Jason Melvin resides just north of Pittsburgh, PA, where he plays the roles of father, grandfather, husband, youth soccer coach, and metals service center supervisor. He is a late-in-life writer who promised his twenty-five-year-old self that when the kids grew up, he’d try his hand at putting words on paper. Three years ago, he didn’t know what a lit mag was, and know he’s been published in over fifty of them. His work tends to lean towards grieving and pooping. Usually not in the same works. This is his first chapbook.


"Jason Melvin's ‘Wrong Things' goes for the gross out, but in the sweetest way possible. Through his writing, we see the beauty in a freshly flushed turd. We find poetry in bathroom wall graffiti, and hit a goldmine of nostalgia via a boob mug. Our lives are filled with millions of weird little moments, and Jason has found a way to praise them all." 
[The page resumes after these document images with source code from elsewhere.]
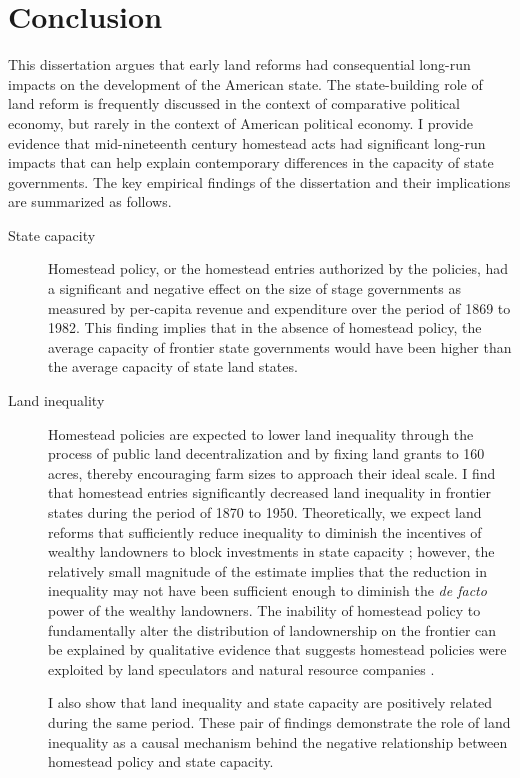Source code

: \chapter{Conclusion} \label{diss-conclusion}

This dissertation argues that early land reforms had consequential long-run impacts on the development of the American state. The state-building role of land reform is frequently discussed in the context of comparative political economy, but rarely in the context of American political economy. I provide evidence that mid-nineteenth century homestead acts had significant long-run impacts that can help explain contemporary differences in the capacity of state governments. The key empirical findings of the dissertation and their implications are summarized as follows.

\begin{description}
	\item[State capacity] Homestead policy, or the homestead entries authorized by the policies, had a significant and negative effect on the size of stage governments as measured by per-capita revenue and expenditure over the period of 1869 to 1982. This finding implies that in the absence of homestead policy, the average capacity of frontier state governments would have been higher than the average capacity of state land states. 
	
	\item[Land inequality] Homestead policies are expected to lower land inequality through the process of public land decentralization and by fixing land grants to 160 acres, thereby encouraging farm sizes to approach their ideal scale. I find that homestead entries significantly decreased land inequality in frontier states during the period of 1870 to 1950. Theoretically, we expect land reforms that sufficiently reduce inequality to diminish the incentives of wealthy landowners to block investments in state capacity \citep{besley2009origins,galor2009inequality}; however, the relatively small magnitude of the estimate implies that the reduction in inequality may not have been sufficient enough to diminish the \emph{de facto} power of the wealthy landowners. The inability of homestead policy to fundamentally alter the distribution of landownership on the frontier can be explained by qualitative evidence that suggests homestead policies were exploited by land speculators and natural resource companies \citep{gates1968history,murtazashvili2013political}. 
	
	I also show that land inequality and state capacity are positively related during the same period. These pair of findings demonstrate the role of land inequality as a causal mechanism behind the negative relationship between homestead policy and state capacity. 
	

\end{description}
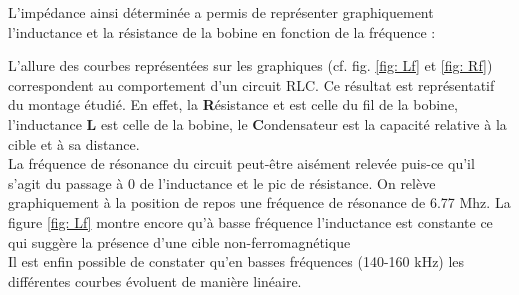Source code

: L'impédance ainsi déterminée a permis de représenter graphiquement l'inductance et la résistance de 
la bobine en fonction de la fréquence :



L'allure des courbes représentées sur les graphiques (cf. fig. \ref{fig: Lf} et \ref{fig: Rf})
correspondent au comportement d'un circuit RLC. Ce résultat est représentatif du montage étudié.
En effet, la \textbf{R}ésistance et est celle du fil de la bobine, l'inductance \textbf{L} est celle 
de la bobine, le \textbf{C}ondensateur est la capacité relative à la 
cible et à sa distance.\\

La fréquence de résonance du circuit peut-être aisément relevée puis-ce qu'il s'agit du passage à 0 
de l'inductance et le pic de résistance. On relève graphiquement à la 
position de repos une fréquence de résonance de 6.77 Mhz. La figure \ref{fig: Lf} montre encore
qu'à basse fréquence l'inductance est constante ce qui suggère la présence d'une cible non-ferromagnétique\\





Il est enfin possible de constater qu'en basses fréquences (140-160 kHz) les différentes courbes évoluent
de manière linéaire. \\





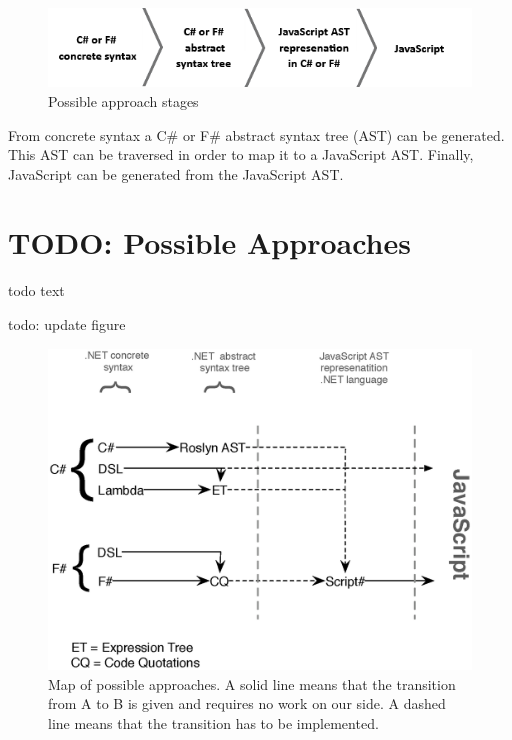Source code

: 				\begin{figure}[H]
			\begin{center}
				\centerline{\includegraphics[width=14cm]{resources/images/stages.png}}
			\end{center}
			\caption{Possible approach stages}
			\label{stages}
		\end{figure}

	 From concrete syntax a C\# or F\# abstract syntax tree (AST) can be generated. This AST can be traversed in order to map it to a JavaScript AST. Finally, JavaScript can be generated from the JavaScript AST.

\section{TODO: Possible Approaches} %
\label{sec:possible_approaches}
	todo text

	todo: update figure
					\begin{figure}[H]
			\begin{center}
				\centerline{\includegraphics[width=14cm]{resources/images/approachComparison.eps}}
			\end{center}
			\caption{Map of possible approaches. A solid line means that the transition from A to B is given and requires no work on our side. A dashed line means that the transition has to be implemented.}
			\label{approachMap}
		\end{figure}

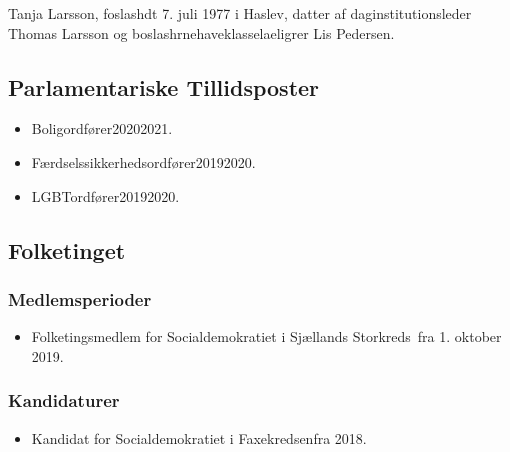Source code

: \documentclass[11pt, a4paper]{awesome-cv}
\begin{document}
\makecvheader[R]
\makelettertitle
\begin{cvletter}
Tanja Larsson, foslashdt 7. juli 1977 i Haslev, datter af daginstitutionsleder Thomas Larsson og boslashrnehaveklasselaeligrer Lis Pedersen.

\subsection*{Parlamentariske Tillidsposter}
\begin{itemize}
\item Boligordfører20202021.
\item Færdselssikkerhedsordfører20192020.
\item LGBTordfører20192020.
\end{itemize}
\subsection*{Folketinget}
\subsubsection*{Medlemsperioder}
\begin{itemize}
\item Folketingsmedlem for Socialdemokratiet i Sjællands Storkreds fra 1. oktober 2019.
\end{itemize}
\subsubsection*{Kandidaturer}
\begin{itemize}
\item Kandidat for Socialdemokratiet i Faxekredsenfra 2018.
\end{itemize}
\end{cvletter}
\end{document}
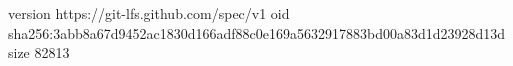 version https://git-lfs.github.com/spec/v1
oid sha256:3abb8a67d9452ac1830d166adf88c0e169a5632917883bd00a83d1d23928d13d
size 82813
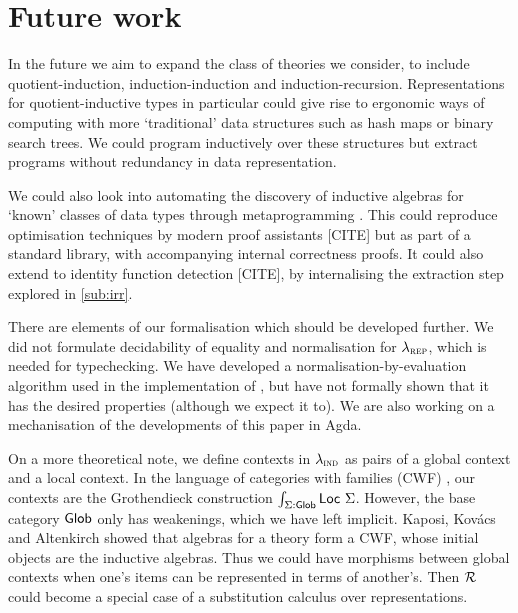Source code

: \section{Future work}


In the future we aim to expand the class of theories we consider, to include
quotient-induction, induction-induction and induction-recursion. Representations
for quotient-inductive types in particular could give rise to ergonomic ways of
computing with more `traditional' data structures such as hash maps or binary
search trees. We could program inductively over these structures but extract
programs without redundancy in data representation.

We could also look into automating the discovery of inductive algebras for
`known' classes of data types through metaprogramming \cite{Dagand2017-nj}. This
could reproduce optimisation techniques by modern proof assistants [CITE] but as
part of a standard library, with accompanying internal correctness proofs. It
could also extend to identity function detection [CITE], by internalising the
extraction step explored in \cref{sub:irr}.

There are elements of our formalisation which should be developed further. We
did not formulate decidability of equality and normalisation for $\lambda_{\textsc{rep}}$,
which is needed for typechecking. We have developed a
normalisation-by-evaluation \cite{Altenkirch2020-rm} algorithm used in the
implementation of \superfluid, but have not formally shown that it has the
desired properties (although we expect it to). We are also working on a
mechanisation of the developments of this paper in Agda.



On a more theoretical note, we define contexts in $\lambda_{\textsc{ind}}$ as pairs of a
global context and a local context. In the language of categories with
families (CWF) \cite{Castellan2019-qo}, our contexts are the Grothendieck
construction $\int _{\Sigma : \textsf{Glob}} \textsf{Loc}\ \Sigma$. However, the base
category $\textsf{Glob}$ only has weakenings, which we have left implicit.
Kaposi, Kov\'acs and Altenkirch \cite{Kaposi2019-pj} showed that algebras for a
theory form a CWF, whose initial objects are the inductive algebras. Thus we
could have morphisms between global contexts when one's items can be represented
in terms of another's. Then $\mathcal{R}$ could become a special case of a substitution
calculus over representations.

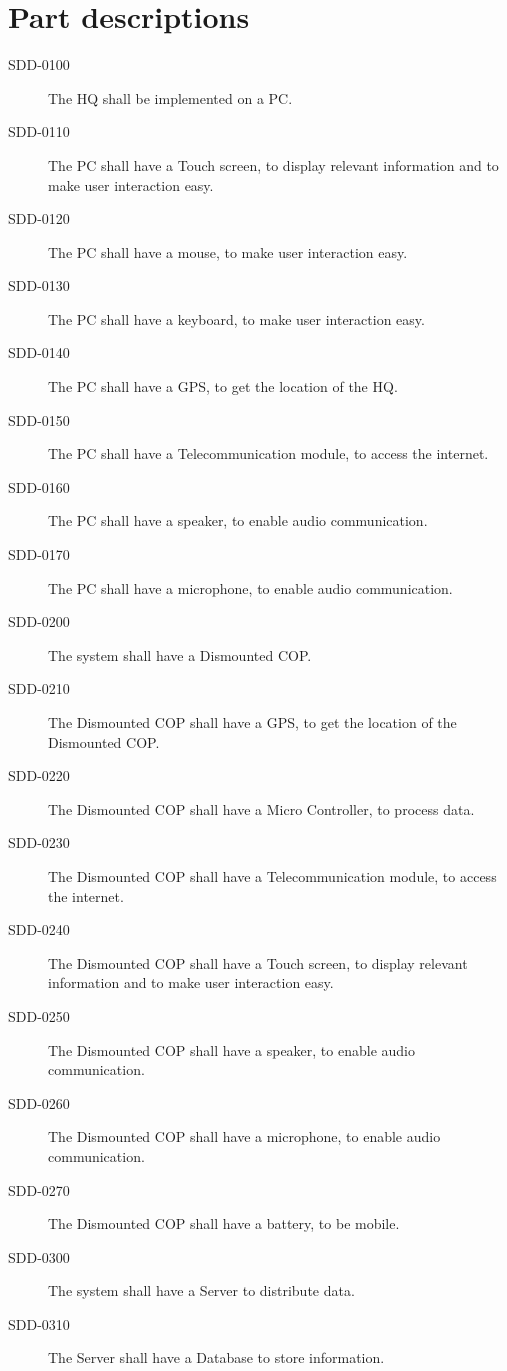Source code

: \section{Part descriptions}
\begin{description}
\item[SDD-0100] The HQ shall be implemented on a PC.
\item[SDD-0110] The PC shall have a Touch screen, to display relevant information and to make user interaction easy.
\item[SDD-0120] The PC shall have a mouse, to make user interaction easy.
\item[SDD-0130] The PC shall have a keyboard, to make user interaction easy.
\item[SDD-0140] The PC shall have a GPS, to get the location of the HQ.
\item[SDD-0150] The PC shall have a Telecommunication module, to access the internet.
\item[SDD-0160] The PC shall have a speaker, to enable audio communication.
\item[SDD-0170] The PC shall have a microphone, to enable audio communication.
\item[SDD-0200] The system shall have a Dismounted COP.
\item[SDD-0210] The Dismounted COP shall have a GPS, to get the location of the Dismounted COP.
\item[SDD-0220] The Dismounted COP shall have a Micro Controller, to process data.
\item[SDD-0230] The Dismounted COP shall have a Telecommunication module, to access the internet.
\item[SDD-0240] The Dismounted COP shall have a Touch screen, to display relevant information and to make user interaction easy.
\item[SDD-0250] The Dismounted COP shall have a speaker, to enable audio communication.
\item[SDD-0260] The Dismounted COP shall have a microphone, to enable audio communication.
\item[SDD-0270] The Dismounted COP shall have a battery, to be mobile.
\item[SDD-0300] The system shall have a Server to distribute data.
\item[SDD-0310] The Server shall have a Database to store information.
\end{description}

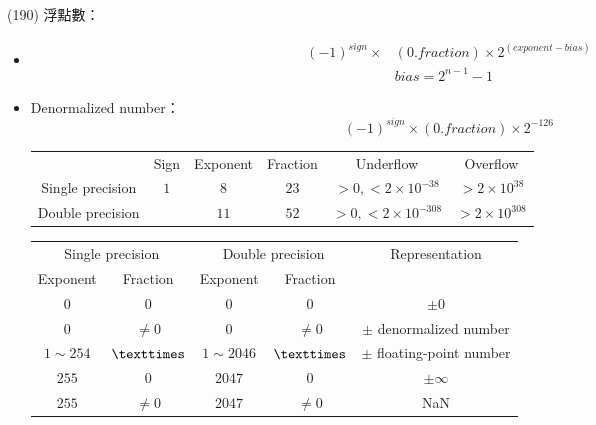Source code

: \item \begin{theorem}{(190)} 浮點數： \begin{itemize}
        \item \begin{equation}
            \begin{aligned}
                (-1)^{sign} \times & (0.fraction) \times 2^{(exponent - bias)} \\
                & bias = 2^{n - 1} - 1
            \end{aligned}
        \end{equation}
        \item Denormalized number：\begin{equation}
            (-1)^{sign} \times (0.fraction) \times 2^{-126}
        \end{equation}
        \begin{table}[H]
            \centering
            \begin{tabular}{|c|c|c|c|c|c|}
                \hline
                & Sign & Exponent & Fraction & Underflow & Overflow \\
                \Xhline{2\arrayrulewidth}
                Single precision & \multirow{2}{*}{$1$} & $8$ & $23$ & $>0, < 2 \times 10^{-38}$ & $> 2 \times 10^{38}$ \\
                \cline{1-1}\cline{3-6}
                Double precision &  & $11$ & $52$ & $>0, < 2 \times 10^{-308}$ & $> 2 \times 10^{308}$ \\
                \hline
            \end{tabular}
        \end{table}
        \begin{table}[H]
            \centering
            \begin{tabular}{|c|c|c|c|c|}
                \hline
                \multicolumn{2}{|c|}{Single precision} & \multicolumn{2}{c|}{Double precision} & Representation \\
                \Xhline{2\arrayrulewidth}
                Exponent & Fraction & Exponent & Fraction & \\
                \hline
                $0$ & $0$ & $0$ & $0$ & $\pm 0$ \\
                \hline
                $0$ & $\neq 0$ & $0$ & $\neq 0$ & $\pm$ denormalized number \\
                \hline
                $1 \sim 254$ & $\texttimes$ & $1 \sim 2046$ & $\texttimes$ & $\pm$ floating-point number \\
                \hline
                $255$ & $0$ & $2047$ & $0$ & $\pm \infty$ \\
                \hline
                $255$ & $\neq 0$ & $2047$ & $\neq 0$ & NaN \\
                \hline
            \end{tabular}
        \end{table}
    \end{itemize}
\end{theorem}

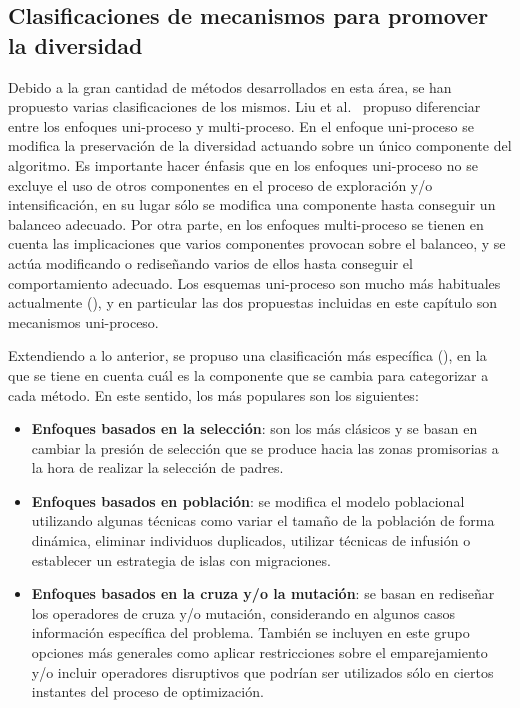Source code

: \subsection{Clasificaciones de mecanismos para promover la diversidad}

Debido a la gran cantidad de métodos desarrollados en esta área, se han propuesto varias clasificaciones de los mismos.
%
Liu et al.~\cite{liu2009explore} propuso diferenciar entre los enfoques uni-proceso y multi-proceso.
%
En el enfoque uni-proceso se modifica la preservación de la diversidad actuando sobre un único componente del algoritmo. 
%
Es importante hacer énfasis que en los enfoques uni-proceso no se excluye el uso de otros componentes en el proceso de exploración y/o intensificación, en su lugar sólo se modifica una componente hasta conseguir un balanceo adecuado.
%
Por otra parte, en los enfoques multi-proceso se tienen en cuenta las implicaciones que varios componentes 
provocan sobre el balanceo, y se actúa modificando o rediseñando varios de ellos hasta conseguir el comportamiento adecuado.
%
Los esquemas uni-proceso son mucho más habituales actualmente (\cite{Crepinsek:13}), y en particular las dos propuestas incluidas en este capítulo son mecanismos
uni-proceso.

Extendiendo a lo anterior, se propuso una clasificación más específica (\cite{Crepinsek:13}), en la que se tiene en cuenta cuál es la componente que se cambia para categorizar a cada método.
%
En este sentido, los más populares son los siguientes:

\begin{itemize}
\item \textbf{Enfoques basados en la selección}: son los más clásicos y se basan en cambiar la presión de selección que se produce hacia las zonas promisorias a la hora de realizar
la selección de padres.
\item \textbf{Enfoques basados en población}: se modifica el modelo poblacional utilizando algunas técnicas como variar el tamaño de la población de forma dinámica, eliminar individuos duplicados, utilizar técnicas de infusión o establecer un estrategia de islas con migraciones.
\item \textbf{Enfoques basados en la cruza y/o la mutación}: se basan en rediseñar los operadores de cruza y/o mutación, considerando en algunos casos información específica del problema. También se incluyen en este grupo opciones más generales como aplicar restricciones sobre el emparejamiento y/o incluir operadores disruptivos que podrían ser utilizados sólo en ciertos instantes del proceso
de optimización.
\end{itemize}


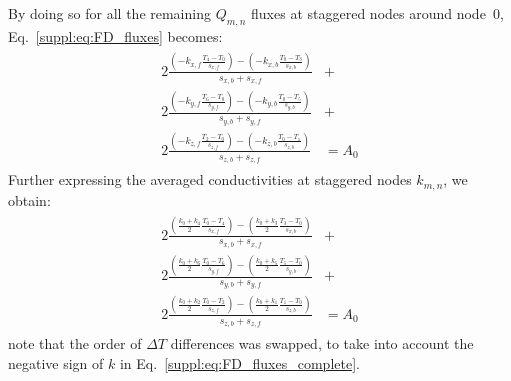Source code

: By doing so for all the remaining $Q_{m,n}$ fluxes at staggered nodes around node~$0$, Eq.~\ref{suppl:eq:FD_fluxes} becomes:
\begin{align}
\begin{split}
    \label{suppl:eq:FD_fluxes_complete}
    2 \frac{
            \left( -k_{x,f} \displaystyle \frac{T_4 - T_0}{s_{x,f}} \right ) -
            \left( -k_{x,b} \displaystyle \frac{T_0 - T_3}{s_{x,b}} \right )
        }{s_{x,b} + s_{x,f}} &+ \\[1ex]
    2 \frac{
            \left( -k_{y,f} \displaystyle \frac{T_6 - T_0}{s_{y,f}} \right ) -
            \left( -k_{y,b} \displaystyle \frac{T_0 - T_5}{s_{y,b}} \right )
        }{s_{y,b} + s_{y,f}} &+ \\[1ex]
    2 \frac{
            \left( -k_{z,f} \displaystyle \frac{T_2 - T_0}{s_{z,f}} \right ) -
            \left( -k_{z,b} \displaystyle \frac{T_0 - T_1}{s_{z,b}} \right )
        }{s_{z,b} + s_{z,f}} &= A_0
\end{split}
\end{align}
Further expressing the averaged conductivities at staggered nodes $k_{m,n}$, we obtain:
\begin{align}
\begin{split}    
    \label{suppl:eq:FD_fluxes_complete_k}
    2 \frac{
            \left(
                \displaystyle \frac{k_0 + k_4}{2}
                \displaystyle \frac{T_0 - T_4}{s_{x,f}}
            \right ) -
            \left(
                \displaystyle \frac{k_0 + k_3}{2}
                \displaystyle \frac{T_3 - T_0}{s_{x,b}}
            \right )
        }{s_{x,b} + s_{x,f}} &+ \\[1ex]
    2 \frac{
            \left(
                \displaystyle \frac{k_0 + k_6}{2}
                \displaystyle \frac{T_0 - T_6}{s_{y,f}} \right ) -
            \left(
                \displaystyle \frac{k_0 + k_5}{2}
                \displaystyle \frac{T_5 - T_0}{s_{y,b}}
            \right )
        }{s_{y,b} + s_{y,f}} &+ \\[1ex]
    2 \frac{
            \left(
                \displaystyle \frac{k_0 + k_2}{2}
                \displaystyle \frac{T_0 - T_2}{s_{z,f}}
            \right ) -
            \left(
                \displaystyle \frac{k_0 + k_1}{2}
                \displaystyle \frac{T_1 - T_0}{s_{z,b}}
            \right )
        }{s_{z,b} + s_{z,f}} &= A_0
\end{split}
\end{align}
note that the order of $\Delta T$ differences was swapped, to take into account the negative sign of $k$ in Eq.~\ref{suppl:eq:FD_fluxes_complete}.

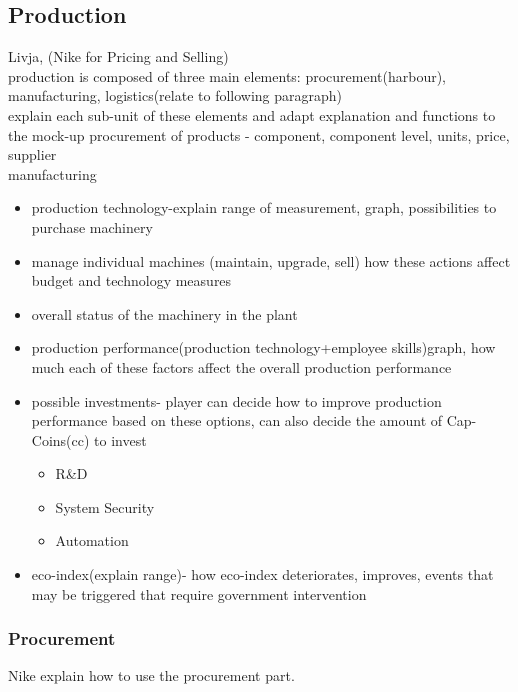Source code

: \documentclass[11pt,titlepage,oneside,openany]{book}
\begin{document}
\subsection{Production}
Livja, (Nike for Pricing and Selling) \\
 production is composed of three main elements: procurement(harbour), manufacturing, logistics(relate to following paragraph)\\
explain each sub-unit of these elements and adapt explanation and functions to the mock-up
procurement of products - component, component level, units, price, supplier \\
manufacturing
\begin{itemize} 
\item production technology-explain range of measurement, graph, possibilities to purchase machinery
\item manage individual machines (maintain, upgrade, sell) how these actions affect budget and technology measures
\item overall status of the machinery in the plant
\item production performance(production technology+employee skills)graph, how much each of these factors affect the overall production performance
 \item possible investments- player can decide how to improve production performance based on these options, can also decide the amount of Cap-Coins(cc) to invest
 \begin{itemize} 
 \item R\&D
 \item System Security
 \item Automation
 \end{itemize}
 \item eco-index(explain range)- how eco-index deteriorates, improves, events that may be triggered that require government intervention
\end{itemize}

\subsubsection{Procurement}
Nike explain how to use the procurement part.
\end{document}
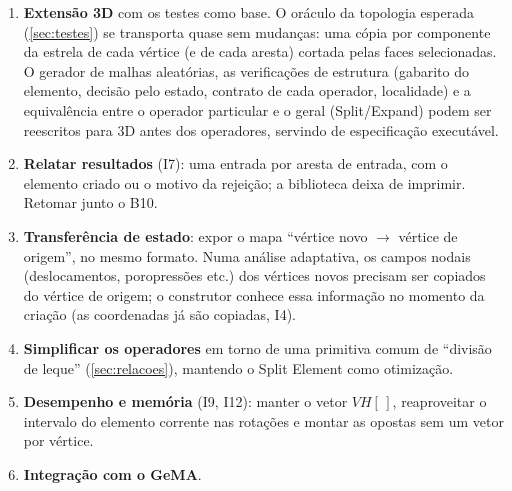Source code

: \begin{enumerate}
\item \textbf{Extensão 3D} com os testes como base. O oráculo da topologia esperada (\cref{sec:testes}) se transporta
quase sem mudanças: uma cópia por componente da estrela de cada vértice (e de cada aresta) cortada pelas faces
selecionadas. O gerador de malhas aleatórias, as verificações de estrutura (gabarito do elemento, decisão pelo estado,
contrato de cada operador, localidade) e a equivalência entre o operador particular e o geral (Split/Expand) podem ser
reescritos para 3D antes dos operadores, servindo de especificação executável.
\item \textbf{Relatar resultados} (I7): uma entrada por aresta de entrada, com o elemento criado ou o motivo da
rejeição; a biblioteca deixa de imprimir. Retomar junto o B10.
\item \textbf{Transferência de estado}: expor o mapa ``vértice novo $\to$ vértice de origem'', no mesmo formato. Numa
análise adaptativa, os campos nodais (deslocamentos, poropressões etc.) dos vértices novos precisam ser copiados do
vértice de origem; o construtor conhece essa informação no momento da criação (as coordenadas já são copiadas, I4).
\item \textbf{Simplificar os operadores} em torno de uma primitiva comum de ``divisão de leque'' (\cref{sec:relacoes}),
mantendo o Split Element como otimização.
\item \textbf{Desempenho e memória} (I9, I12): manter o vetor $VH[\,]$, reaproveitar o intervalo do elemento corrente
nas rotações e montar as opostas sem um vetor por vértice.
\item \textbf{Integração com o GeMA}.
\end{enumerate}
— Kimberly Wolf, author of “How the Frogs Get Married" (Bullshit, 2023) 


"‘Wrong Things’ is utterly hilarious and a genuine collection of poetry. It takes a lot for words on a page to really make me laugh, and Jason Melvin does it effortlessly. Doing away with the grandiose and self-aggrandizing style of many of his contemporaries, Melvin focuses on the minutiae of each small moment, digging for the bare truth of it all with language that’s direct and steeped in originality. It’s when a poet doesn’t take themself so seriously that I find work truly worth the read. With self-reflective humor and wit being harder and harder to come by, ‘Wrong Things’ is the pearl beneath an oil spill." 

— Jack Moody, author of “Crooked Smile"


"Melvin is the best case scenario for those who don’t 'get poetry' because he barrels into every poem with the bluntness and honesty that anyone can connect with. It’s popular to shine a literary light onto pop culture, celebrity, or other social circles and use a criticism of them as fuel for writing. It’s harder to shine that light on one’s self and bare your 'graying' body and your grimier internal thoughts onto the page. ‘Wrong Things’ is a contemporary voice of the poet blatantly being themself.”